Symbian lays out mobile OS road map

Versions 3 and 4 of platform are due this year, with version 3 likely to be feature-complete next month

Symbian Foundation, responsible for development of the Symbian mobile OS, is readying its Symbian^3 and Symbian^4 versions of the platform, with version 3 likely to be feature-complete next month, a Symbian blogger said this week.

The general releases of versions 3 and 4 are anticipated for the first quarter of this year and the end of 2010, respectively, Symbian representatives said on Friday afternoon. The OS is supported on mobile phones from such companies as Nokia, Samsung, and Sony Ericsson.

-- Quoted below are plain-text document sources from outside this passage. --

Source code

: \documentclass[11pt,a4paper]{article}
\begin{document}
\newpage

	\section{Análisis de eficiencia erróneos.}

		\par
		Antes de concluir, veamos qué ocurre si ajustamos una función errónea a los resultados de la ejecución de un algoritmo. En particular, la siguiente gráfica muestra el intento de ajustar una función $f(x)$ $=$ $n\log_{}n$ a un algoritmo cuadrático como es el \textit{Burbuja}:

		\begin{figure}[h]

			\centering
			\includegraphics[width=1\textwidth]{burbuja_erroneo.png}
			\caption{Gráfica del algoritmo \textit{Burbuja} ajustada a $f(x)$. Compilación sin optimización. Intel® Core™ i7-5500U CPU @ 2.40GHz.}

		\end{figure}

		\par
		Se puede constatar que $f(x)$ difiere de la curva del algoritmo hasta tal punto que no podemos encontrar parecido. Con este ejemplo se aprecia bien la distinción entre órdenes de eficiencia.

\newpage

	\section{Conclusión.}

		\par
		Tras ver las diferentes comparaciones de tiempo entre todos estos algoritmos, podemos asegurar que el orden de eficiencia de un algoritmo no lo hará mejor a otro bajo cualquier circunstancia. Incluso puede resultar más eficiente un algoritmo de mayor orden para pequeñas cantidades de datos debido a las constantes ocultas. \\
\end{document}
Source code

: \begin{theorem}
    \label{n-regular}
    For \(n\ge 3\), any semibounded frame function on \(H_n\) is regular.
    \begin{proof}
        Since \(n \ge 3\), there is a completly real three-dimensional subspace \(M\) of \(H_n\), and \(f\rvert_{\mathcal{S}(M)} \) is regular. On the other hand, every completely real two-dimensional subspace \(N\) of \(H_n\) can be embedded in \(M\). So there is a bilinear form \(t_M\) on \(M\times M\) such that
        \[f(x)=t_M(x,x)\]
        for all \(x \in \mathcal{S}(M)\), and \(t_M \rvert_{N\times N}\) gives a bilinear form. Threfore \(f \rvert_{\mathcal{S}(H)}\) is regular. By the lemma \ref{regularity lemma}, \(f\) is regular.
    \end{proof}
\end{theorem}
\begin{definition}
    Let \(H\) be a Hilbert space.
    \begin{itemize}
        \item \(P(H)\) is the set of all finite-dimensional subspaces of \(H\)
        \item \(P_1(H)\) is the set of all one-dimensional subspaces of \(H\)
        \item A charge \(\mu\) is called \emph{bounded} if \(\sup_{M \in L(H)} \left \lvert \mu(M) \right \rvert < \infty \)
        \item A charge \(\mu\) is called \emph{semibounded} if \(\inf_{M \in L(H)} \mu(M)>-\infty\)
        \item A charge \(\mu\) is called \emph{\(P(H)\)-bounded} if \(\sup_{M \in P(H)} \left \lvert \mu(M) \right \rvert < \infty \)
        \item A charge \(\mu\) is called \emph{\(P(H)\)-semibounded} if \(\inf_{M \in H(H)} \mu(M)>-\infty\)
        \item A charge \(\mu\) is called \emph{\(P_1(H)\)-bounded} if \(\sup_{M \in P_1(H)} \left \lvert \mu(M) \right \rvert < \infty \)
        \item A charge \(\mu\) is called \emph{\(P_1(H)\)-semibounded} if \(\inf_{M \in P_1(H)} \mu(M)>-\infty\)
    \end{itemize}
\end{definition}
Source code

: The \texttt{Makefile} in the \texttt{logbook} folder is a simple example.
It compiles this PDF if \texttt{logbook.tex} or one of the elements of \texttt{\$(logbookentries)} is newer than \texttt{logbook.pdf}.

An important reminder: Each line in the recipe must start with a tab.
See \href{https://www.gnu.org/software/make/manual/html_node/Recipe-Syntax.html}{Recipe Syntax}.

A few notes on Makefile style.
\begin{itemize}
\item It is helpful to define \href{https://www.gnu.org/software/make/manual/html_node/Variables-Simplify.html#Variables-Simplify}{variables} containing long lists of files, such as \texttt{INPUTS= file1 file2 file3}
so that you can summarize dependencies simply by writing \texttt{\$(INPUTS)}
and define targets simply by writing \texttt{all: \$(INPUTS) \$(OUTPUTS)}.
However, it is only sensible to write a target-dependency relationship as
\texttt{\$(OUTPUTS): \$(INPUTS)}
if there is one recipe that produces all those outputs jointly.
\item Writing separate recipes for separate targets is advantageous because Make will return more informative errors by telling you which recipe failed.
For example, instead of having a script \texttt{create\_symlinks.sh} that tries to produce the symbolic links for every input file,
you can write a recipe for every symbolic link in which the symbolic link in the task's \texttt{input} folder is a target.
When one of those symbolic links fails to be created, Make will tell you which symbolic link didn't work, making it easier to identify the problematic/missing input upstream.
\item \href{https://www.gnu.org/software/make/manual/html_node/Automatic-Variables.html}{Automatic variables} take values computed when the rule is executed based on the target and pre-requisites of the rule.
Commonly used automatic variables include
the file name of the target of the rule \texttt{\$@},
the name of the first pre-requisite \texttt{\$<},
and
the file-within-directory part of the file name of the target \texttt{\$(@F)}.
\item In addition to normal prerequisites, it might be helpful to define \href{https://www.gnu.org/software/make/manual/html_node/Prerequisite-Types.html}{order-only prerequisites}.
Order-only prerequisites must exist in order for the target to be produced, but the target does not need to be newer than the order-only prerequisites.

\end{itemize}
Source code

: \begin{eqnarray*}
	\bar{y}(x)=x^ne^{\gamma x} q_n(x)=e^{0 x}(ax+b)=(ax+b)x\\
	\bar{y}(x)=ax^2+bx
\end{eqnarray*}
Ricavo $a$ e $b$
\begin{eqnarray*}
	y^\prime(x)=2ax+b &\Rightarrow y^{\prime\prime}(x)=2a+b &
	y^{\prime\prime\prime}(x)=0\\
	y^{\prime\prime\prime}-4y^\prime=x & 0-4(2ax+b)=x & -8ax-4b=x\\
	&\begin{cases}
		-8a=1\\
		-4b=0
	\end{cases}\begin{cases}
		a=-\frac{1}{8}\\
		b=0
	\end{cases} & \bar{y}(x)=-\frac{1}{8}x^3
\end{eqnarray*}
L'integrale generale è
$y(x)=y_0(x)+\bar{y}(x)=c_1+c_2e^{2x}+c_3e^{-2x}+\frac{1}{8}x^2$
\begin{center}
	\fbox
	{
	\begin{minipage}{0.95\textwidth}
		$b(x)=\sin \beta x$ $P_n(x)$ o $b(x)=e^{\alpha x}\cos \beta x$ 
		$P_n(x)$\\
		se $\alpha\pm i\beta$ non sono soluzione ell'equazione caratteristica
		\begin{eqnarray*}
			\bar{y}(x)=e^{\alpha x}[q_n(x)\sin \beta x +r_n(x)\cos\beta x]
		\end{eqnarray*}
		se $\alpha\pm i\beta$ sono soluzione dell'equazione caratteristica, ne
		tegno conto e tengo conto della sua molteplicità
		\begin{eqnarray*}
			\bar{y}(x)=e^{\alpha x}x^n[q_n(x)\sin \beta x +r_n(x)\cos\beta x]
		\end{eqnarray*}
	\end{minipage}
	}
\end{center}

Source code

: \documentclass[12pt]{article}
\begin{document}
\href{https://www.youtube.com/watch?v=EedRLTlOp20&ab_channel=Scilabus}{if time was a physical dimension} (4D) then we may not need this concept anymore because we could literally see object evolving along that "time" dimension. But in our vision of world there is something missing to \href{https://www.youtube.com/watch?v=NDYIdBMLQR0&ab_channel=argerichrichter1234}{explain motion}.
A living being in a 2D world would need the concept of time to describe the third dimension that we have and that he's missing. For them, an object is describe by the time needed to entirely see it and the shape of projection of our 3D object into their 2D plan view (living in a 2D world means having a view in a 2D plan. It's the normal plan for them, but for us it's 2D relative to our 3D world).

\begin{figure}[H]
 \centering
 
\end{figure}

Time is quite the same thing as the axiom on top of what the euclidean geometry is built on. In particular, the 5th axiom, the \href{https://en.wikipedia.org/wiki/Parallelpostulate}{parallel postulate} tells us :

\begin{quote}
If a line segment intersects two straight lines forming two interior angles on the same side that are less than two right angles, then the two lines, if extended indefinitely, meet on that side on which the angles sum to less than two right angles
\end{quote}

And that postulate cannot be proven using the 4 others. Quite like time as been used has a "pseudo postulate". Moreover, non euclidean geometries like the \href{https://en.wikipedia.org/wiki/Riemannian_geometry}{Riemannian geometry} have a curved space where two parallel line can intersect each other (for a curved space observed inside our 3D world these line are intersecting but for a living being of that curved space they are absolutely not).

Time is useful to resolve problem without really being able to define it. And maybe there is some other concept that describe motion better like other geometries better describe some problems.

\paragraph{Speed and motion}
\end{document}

[ Among the challenges the Symbian Foundation faces is competition from platforms such as Apple iPhone and GoogleAndroid and RIM Blackberry. ]

Version 3 will offer capabilities such as a multipage home screen and HD video support, with backing for files of more than 2GB, said Victor Palau, a member of the Symbian release team, in a blog post. One-click connectivity in version 3 provides a simpler connection dialog. Also featured is remote contact lookup, via a plug-in framework and HDMI support for audio, video and images.

"So Symbian^3 is progressing nicely, and at the same time Symbian^4 is starting to build up a substantial contribution plan with already 60 Package Features," Palau said. Version 4 is primarily known for a "complete overhaul" of the UI environment but also features a reference implementation of the ECAM camera API from ISB.

"It will provide the capability to use a PC development environment (and consequently a better debugging experience) for camera applications, which until now can only be tested using a production hardware," Palau said.

Other capabilities eyed include a low-level geocoding framework and APIs and direct support for the Bluetooth UI. Version 4 also may support Qt location UI applications. Parallel processing in multicore processors is a priority as well.

Symbian had been acquired by Nokia but became a separate entity, with a goal of offering the Symbian OS as an open source platform. The OS is expected to be fully open source in the first half of this year.